SD3 Medium Base Model in ComfyUI: Not as Good as Expected – Better to Wait for Fine-Tuned Versions

黎黎原上咩
13 Jun 202407:39

TLDRStability AI's SD3, initially met with high expectations, has faced setbacks including leadership changes and financial struggles. Despite these, it was released as scheduled, featuring photorealism and improved text generation capabilities. The SD3 Medium model, requiring additional clip downloads, shows promise but has flaws, particularly in generating human figures. The community awaits fine-tuned versions for better performance, with the future hinging on third-party model adoption.

Takeaways

  • 😀 Stability AI announced the release of SD3, a new major version expected to be widely used.
  • 😔 The company faced leadership changes and financial difficulties, leading to concerns about SD3's future.
  • 📅 SD3 was officially open-sourced and released on June 12th, as scheduled.
  • 🖼️ SD3 showcases excellent photorealistic effects and adherence to complex prompts.
  • 📝 Improvements in text generation are evident, with no artifacts or spelling errors in the examples provided.
  • 🔧 The new architecture used by SD3 is the multimodal diffusion Transformer (DIT), which contributes to its advantages.
  • 🔗 The official recommendation for using SD3 is through ComfyUI.
  • 📚 Three model files were released, with the smallest being SD3 Medium at 4.34 GB, requiring separate CLIP downloads for ComfyUI.
  • 💻 Users need to upgrade ComfyUI to the latest version for SD3 support.
  • 🐑 SD3 demonstrates good understanding of spatial relationships and text prompts, as shown in the sheep with a yellow hat example.
  • 😞 However, SD3 has flaws, particularly in generating human figures, which has been a point of complaint.
  • 🔮 The future of SD3 depends on the adoption of third-party models and tools like ControlNet, with the hope for fine-tuned versions soon.

Q & A

  • What was the initial anticipation for SD3 based on previous versions?

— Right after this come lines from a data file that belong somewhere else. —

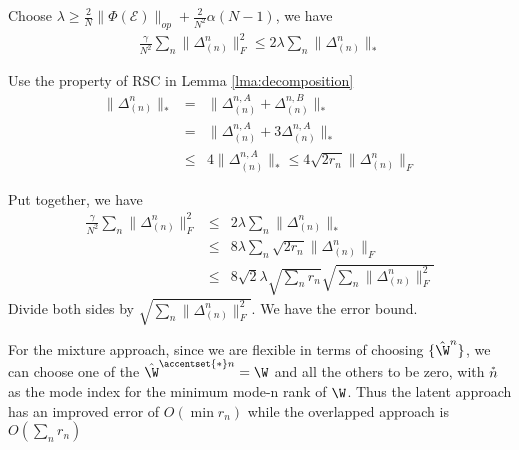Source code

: Choose $\lambda \geq \frac{2}{N}\|\Phi(\mathcal{E})\|_{op}+ \frac{2}{N^2}\alpha(N-1)$, we have
\begin{eqnarray}
\label{eqn:upperbound}
\frac{\gamma}{N^2}\sum_n \|\Delta^{n}_{(n)} \|_F^2 \leq 2\lambda  \sum_n\|  \Delta^n_{(n)}\|_* 
\end{eqnarray}

Use the property of RSC in Lemma \ref{lma:decomposition}
\begin{eqnarray}
\| \Delta^n_{(n)}\|_*  & = &\|\Delta^{n,A}_{(n)} + \Delta^{n,B}_{(n)}\|_* \nonumber \\
& = &\|\Delta^{n,A}_{(n)} + 3\Delta^{n,A}_{(n)}\|_* \nonumber\\
 &\leq & 4 \|\Delta^{n,A}_{(n)}\|_*   \leq  4\sqrt{2r_n}\|\Delta^{n}_{(n)} \|_F  
\end{eqnarray}

Put  together, we have 
\begin{eqnarray}
\frac{\gamma}{N^2}\sum_n \|\Delta^{n}_{(n)} \|_F^2 &  \leq &  2\lambda  \sum_n\|  \Delta^n_{(n)}\|_*  \nonumber \\
& \leq &  8\lambda\sum_n\sqrt{2r_n}\|\Delta^{n}_{(n)} \|_F \nonumber\\
& \leq & 8\sqrt{2}\lambda\sqrt{\sum_n r_n} \sqrt{\sum_n \|\Delta^n_{(n)}\|_F^2} \nonumber
\end{eqnarray}
Divide both sides  by  $\sqrt{\sum_n \|\Delta^n_{(n)}\|_F^2} $. We have the error bound.

For the mixture approach, since we are flexible in terms of choosing $\{\hat{\W}^n\}$, we can choose one of the $\hat{\W}^{\accentset{\ast} n} = \W$ and all the others to be zero, with $\accentset{\ast} n$ as the mode index for the minimum mode-n rank of $\W$. Thus the latent approach has an improved error of $O(\min r_n)$ while the overlapped approach is $O( \sum\limits_n r_n)$
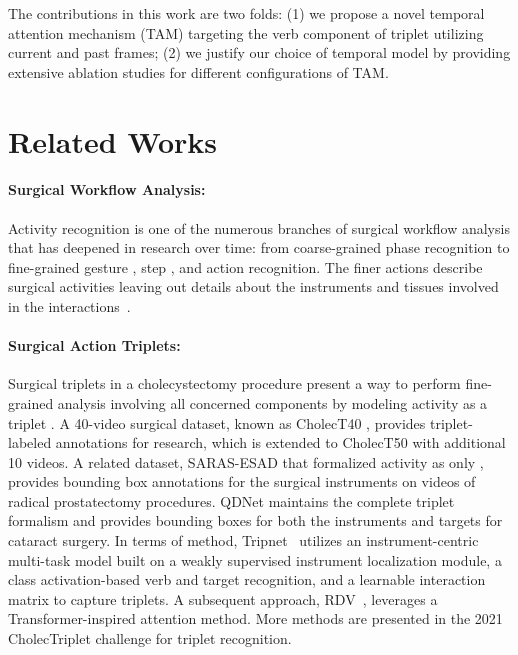 \documentclass{article}
\begin{document}
The contributions in this work are two folds: (1) we propose a novel temporal attention mechanism (TAM) targeting the verb component of triplet utilizing current and past frames; (2) we justify our choice of temporal model by providing extensive ablation studies for different configurations of TAM.


\section{Related Works}
\paragraph{\textbf{Surgical Workflow Analysis:}}
Activity recognition is one of the numerous branches of surgical workflow analysis that has deepened in research over time: from coarse-grained phase recognition \cite{dergaseg,funkessltempo,transvnet} to fine-grained gesture \cite{dipietrokinematics}, step \cite{sanatmtl}, and action \cite{wagner2021comparative} recognition.
The finer actions describe surgical activities leaving out details about the instruments and tissues involved in the interactions~\cite{nwoye2021deep}.

\paragraph{\textbf{Surgical Action Triplets:}} 
Surgical triplets in a cholecystectomy procedure present a way to perform fine-grained analysis involving all concerned components by modeling activity as a triplet \textrangle{}. 
A 40-video surgical dataset, known as CholecT40 \cite{tripnet}, provides triplet-labeled annotations for research, which is extended to CholecT50 \cite{rdv} with additional 10 videos. 
A related dataset, SARAS-ESAD \cite{bawa2021saras} that formalized activity as only \textrangle{}, provides bounding box annotations for the surgical instruments on  videos of radical prostatectomy procedures. 
QDNet \cite{lin2022instrument} maintains the complete triplet formalism and provides bounding boxes for both the instruments and targets for cataract surgery.
In terms of method, Tripnet~ \cite{tripnet} utilizes an instrument-centric multi-task model built on a weakly supervised instrument localization module, a class activation-based verb and target recognition, and a learnable interaction matrix to capture triplets. A subsequent approach, RDV~\cite{rdv}, leverages a Transformer-inspired attention method. 
More methods are presented in the 2021 CholecTriplet challenge \cite{ct50challenge2021} for triplet recognition.
\end{document}

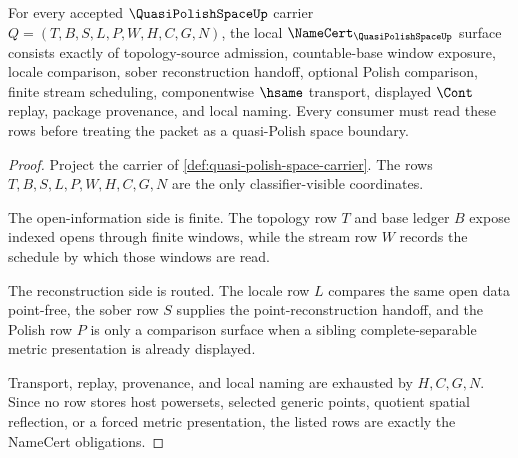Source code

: \begin{theorem}
\label{thm:quasi-polish-space-namecert-obligations}
For every accepted $\QuasiPolishSpaceUp$ carrier $Q=(T,B,S,L,P,W,H,C,G,N)$, the local $\NameCert_{\QuasiPolishSpaceUp}$ surface consists exactly of topology-source admission, countable-base window exposure, locale comparison, sober reconstruction handoff, optional Polish comparison, finite stream scheduling, componentwise $\hsame$ transport, displayed $\Cont$ replay, package provenance, and local naming. Every consumer must read these rows before treating the packet as a quasi-Polish space boundary.
\end{theorem}
\begin{proof}
Project the carrier of \autoref{def:quasi-polish-space-carrier}. The rows $T,B,S,L,P,W,H,C,G,N$ are the only classifier-visible coordinates.

The open-information side is finite. The topology row $T$ and base ledger $B$ expose indexed opens through finite windows, while the stream row $W$ records the schedule by which those windows are read.

The reconstruction side is routed. The locale row $L$ compares the same open data point-free, the sober row $S$ supplies the point-reconstruction handoff, and the Polish row $P$ is only a comparison surface when a sibling complete-separable metric presentation is already displayed.

Transport, replay, provenance, and local naming are exhausted by $H,C,G,N$. Since no row stores host powersets, selected generic points, quotient spatial reflection, or a forced metric presentation, the listed rows are exactly the NameCert obligations.
\end{proof}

    -The initial anticipation for SD3 was that it could be another major version like SD 1.5 and SDXL, expected to be widely used and highly anticipated.

  • What challenges did Stability AI face leading up to the release of SD3?

    -Stability AI faced several challenges including the resignation of the company's founder and CEO Emad Moake, the departure of the core research team, and funding difficulties due to their free open-source business model which put the company's financial situation in jeopardy.

  • When was SD3 officially released by Stability AI?

    -SD3 was officially released by Stability AI on June 12th.

  • What are the notable capabilities showcased in the initial images of SD3?

    -The initial images of SD3 showcased its excellent photorealistic effect, adherence to complex prompts involving spatial relationships, compositional elements, actions, and styles, and an evident improvement in text generation without artifacts or spelling errors.

  • What is the multimodal diffusion Transformer (DIT) and why is it significant for SD3?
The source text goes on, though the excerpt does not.